This story was part of a series that was a finalist for both the 2024 Pulitzer Prize and the 2024 Goldsmith Prize for Investigative Reporting.
For nearly two decades, a loose band of sheriff’s deputies roamed impoverished neighborhoods across a central Mississippi county, meting out their own version of justice.
Narcotics detectives and patrol officers, some who called themselves the Goon Squad, barged into homes in the middle of the night, accusing people inside of dealing drugs. Then they handcuffed or held them at gunpoint and tortured them into confessing or providing information, according to dozens of people who say they endured or witnessed the assaults.
They described violence that sometimes went on for hours and seemed intended to strike terror into the deputies’ targets.
In the pursuit of drug arrests, deputies of the Rankin County Sheriff’s Department shocked Robert Jones with a Taser in 2018 while he lay submerged in a flooded ditch, then rammed a stick down his throat until he vomited blood, he said.

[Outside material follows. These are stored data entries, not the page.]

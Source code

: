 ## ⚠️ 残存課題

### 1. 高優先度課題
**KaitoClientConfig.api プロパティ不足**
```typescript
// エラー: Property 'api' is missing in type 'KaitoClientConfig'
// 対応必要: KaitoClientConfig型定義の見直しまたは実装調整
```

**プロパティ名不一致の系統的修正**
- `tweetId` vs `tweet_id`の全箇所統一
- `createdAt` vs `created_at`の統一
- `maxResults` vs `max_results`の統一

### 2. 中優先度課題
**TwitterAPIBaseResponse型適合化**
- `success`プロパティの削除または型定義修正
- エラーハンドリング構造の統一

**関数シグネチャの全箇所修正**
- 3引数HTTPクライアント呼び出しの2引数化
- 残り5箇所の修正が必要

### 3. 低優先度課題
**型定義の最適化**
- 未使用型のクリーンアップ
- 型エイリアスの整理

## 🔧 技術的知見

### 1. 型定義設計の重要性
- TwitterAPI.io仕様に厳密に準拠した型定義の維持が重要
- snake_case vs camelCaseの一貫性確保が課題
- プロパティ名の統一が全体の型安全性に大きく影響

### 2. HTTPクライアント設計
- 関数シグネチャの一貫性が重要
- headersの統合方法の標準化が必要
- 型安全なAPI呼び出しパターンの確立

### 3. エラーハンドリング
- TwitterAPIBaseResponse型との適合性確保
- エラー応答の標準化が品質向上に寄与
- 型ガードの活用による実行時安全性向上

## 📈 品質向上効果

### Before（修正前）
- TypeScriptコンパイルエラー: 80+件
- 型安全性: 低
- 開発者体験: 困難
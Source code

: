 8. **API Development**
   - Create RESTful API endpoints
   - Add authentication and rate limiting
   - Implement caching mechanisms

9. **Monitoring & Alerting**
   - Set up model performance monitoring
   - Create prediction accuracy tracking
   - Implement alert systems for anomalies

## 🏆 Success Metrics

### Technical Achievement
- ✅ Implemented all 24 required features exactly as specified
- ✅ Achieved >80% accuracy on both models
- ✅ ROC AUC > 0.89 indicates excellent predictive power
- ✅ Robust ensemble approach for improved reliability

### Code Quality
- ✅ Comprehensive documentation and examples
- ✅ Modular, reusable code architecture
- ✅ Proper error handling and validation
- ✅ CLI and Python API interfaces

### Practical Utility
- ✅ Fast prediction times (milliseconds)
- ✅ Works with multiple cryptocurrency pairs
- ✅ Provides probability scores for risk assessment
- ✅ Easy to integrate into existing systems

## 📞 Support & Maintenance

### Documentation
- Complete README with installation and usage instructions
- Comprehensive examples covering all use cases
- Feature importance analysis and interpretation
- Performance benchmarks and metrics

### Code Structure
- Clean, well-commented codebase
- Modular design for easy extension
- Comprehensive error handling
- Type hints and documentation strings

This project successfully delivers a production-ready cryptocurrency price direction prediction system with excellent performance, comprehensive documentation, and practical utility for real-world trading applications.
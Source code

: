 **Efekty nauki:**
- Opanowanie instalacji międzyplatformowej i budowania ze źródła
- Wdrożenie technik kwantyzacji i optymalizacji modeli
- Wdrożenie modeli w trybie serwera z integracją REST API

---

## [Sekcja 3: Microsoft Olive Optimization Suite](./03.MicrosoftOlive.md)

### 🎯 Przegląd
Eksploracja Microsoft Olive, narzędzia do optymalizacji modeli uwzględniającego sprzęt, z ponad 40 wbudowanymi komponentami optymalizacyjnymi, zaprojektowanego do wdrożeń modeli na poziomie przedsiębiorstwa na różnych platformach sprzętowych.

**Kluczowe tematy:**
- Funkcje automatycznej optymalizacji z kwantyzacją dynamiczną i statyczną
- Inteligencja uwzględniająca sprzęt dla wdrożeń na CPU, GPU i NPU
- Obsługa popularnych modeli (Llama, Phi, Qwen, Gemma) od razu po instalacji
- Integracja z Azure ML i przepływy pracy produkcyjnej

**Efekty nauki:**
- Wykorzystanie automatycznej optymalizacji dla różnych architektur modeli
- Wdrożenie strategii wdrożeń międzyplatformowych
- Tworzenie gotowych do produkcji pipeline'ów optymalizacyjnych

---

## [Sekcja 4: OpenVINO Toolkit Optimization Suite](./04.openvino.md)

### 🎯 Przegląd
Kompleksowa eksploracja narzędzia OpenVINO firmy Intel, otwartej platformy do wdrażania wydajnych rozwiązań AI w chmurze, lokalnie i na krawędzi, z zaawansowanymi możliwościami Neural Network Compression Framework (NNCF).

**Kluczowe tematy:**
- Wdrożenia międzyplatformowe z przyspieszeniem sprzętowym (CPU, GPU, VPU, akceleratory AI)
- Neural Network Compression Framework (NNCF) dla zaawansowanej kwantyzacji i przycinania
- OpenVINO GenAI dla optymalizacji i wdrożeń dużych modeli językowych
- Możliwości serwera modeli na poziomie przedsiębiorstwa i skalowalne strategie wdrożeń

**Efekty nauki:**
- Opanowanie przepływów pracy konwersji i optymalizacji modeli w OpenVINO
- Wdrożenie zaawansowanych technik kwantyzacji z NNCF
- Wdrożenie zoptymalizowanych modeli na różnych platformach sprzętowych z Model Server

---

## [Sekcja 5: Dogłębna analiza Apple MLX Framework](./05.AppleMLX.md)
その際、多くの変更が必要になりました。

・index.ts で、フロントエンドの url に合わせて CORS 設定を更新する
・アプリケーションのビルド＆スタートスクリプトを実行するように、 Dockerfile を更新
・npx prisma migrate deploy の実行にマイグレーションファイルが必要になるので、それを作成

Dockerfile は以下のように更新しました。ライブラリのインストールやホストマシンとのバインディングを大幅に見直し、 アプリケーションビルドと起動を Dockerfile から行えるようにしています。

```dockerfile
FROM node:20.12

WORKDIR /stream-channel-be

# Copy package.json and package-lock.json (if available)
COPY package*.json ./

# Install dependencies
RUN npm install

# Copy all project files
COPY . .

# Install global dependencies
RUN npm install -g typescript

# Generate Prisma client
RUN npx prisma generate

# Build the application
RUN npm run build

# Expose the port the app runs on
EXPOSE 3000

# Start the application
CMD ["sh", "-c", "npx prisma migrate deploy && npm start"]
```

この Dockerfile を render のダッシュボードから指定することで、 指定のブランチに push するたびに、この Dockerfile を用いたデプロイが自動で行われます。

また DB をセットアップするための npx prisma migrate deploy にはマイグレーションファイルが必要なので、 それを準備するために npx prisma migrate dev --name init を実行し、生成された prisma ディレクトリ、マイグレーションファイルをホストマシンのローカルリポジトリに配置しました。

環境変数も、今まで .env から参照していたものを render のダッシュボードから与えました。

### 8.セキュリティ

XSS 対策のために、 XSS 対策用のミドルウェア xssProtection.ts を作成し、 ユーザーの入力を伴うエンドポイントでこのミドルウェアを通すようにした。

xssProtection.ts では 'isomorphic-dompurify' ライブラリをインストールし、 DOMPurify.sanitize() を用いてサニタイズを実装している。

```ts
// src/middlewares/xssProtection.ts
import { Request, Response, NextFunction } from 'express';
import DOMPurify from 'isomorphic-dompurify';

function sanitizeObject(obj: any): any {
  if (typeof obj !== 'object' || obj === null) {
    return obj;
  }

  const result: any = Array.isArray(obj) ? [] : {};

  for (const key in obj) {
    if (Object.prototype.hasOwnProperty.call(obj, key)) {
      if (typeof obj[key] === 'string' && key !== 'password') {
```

During a raid the same year, deputies choked Mitchell Hobson with a lamp cord and waterboarded him to simulate drowning, he said, then beat him until the walls were spattered with his blood. That raid took place at the home of Rick Loveday, a sheriff’s deputy in a neighboring county, who said he was dragged half-naked from his bed at gunpoint, before deputies jabbed a flashlight threateningly at his buttocks and then pummeled him relentlessly.
The string of violence might have continued unchecked if not for one near-fatal raid in January.
According to a Justice Department investigation, deputies broke into the home of two Black men, Michael Jenkins and Eddie Parker, shocked them with Tasers and threatened to rape them. Deputy Hunter Elward shoved the barrel of a gun into Mr. Jenkins’s mouth, not realizing a bullet was in the chamber, and pulled the trigger. Mr. Jenkins was grievously injured, the incident was thrust into the national spotlight, and in August five deputies and a police officer pleaded guilty to criminal charges.
Rankin County Sheriff Bryan Bailey said in a press conference this summer that he was stunned to learn of the “horrendous crimes” committed by his deputies. “Never in my life did I think it would happen in this department.”
But an investigation by The New York Times and the Mississippi Center for Investigative Reporting at Mississippi Today reveals a history of blatant and brutal incidents stretching back to at least 2004.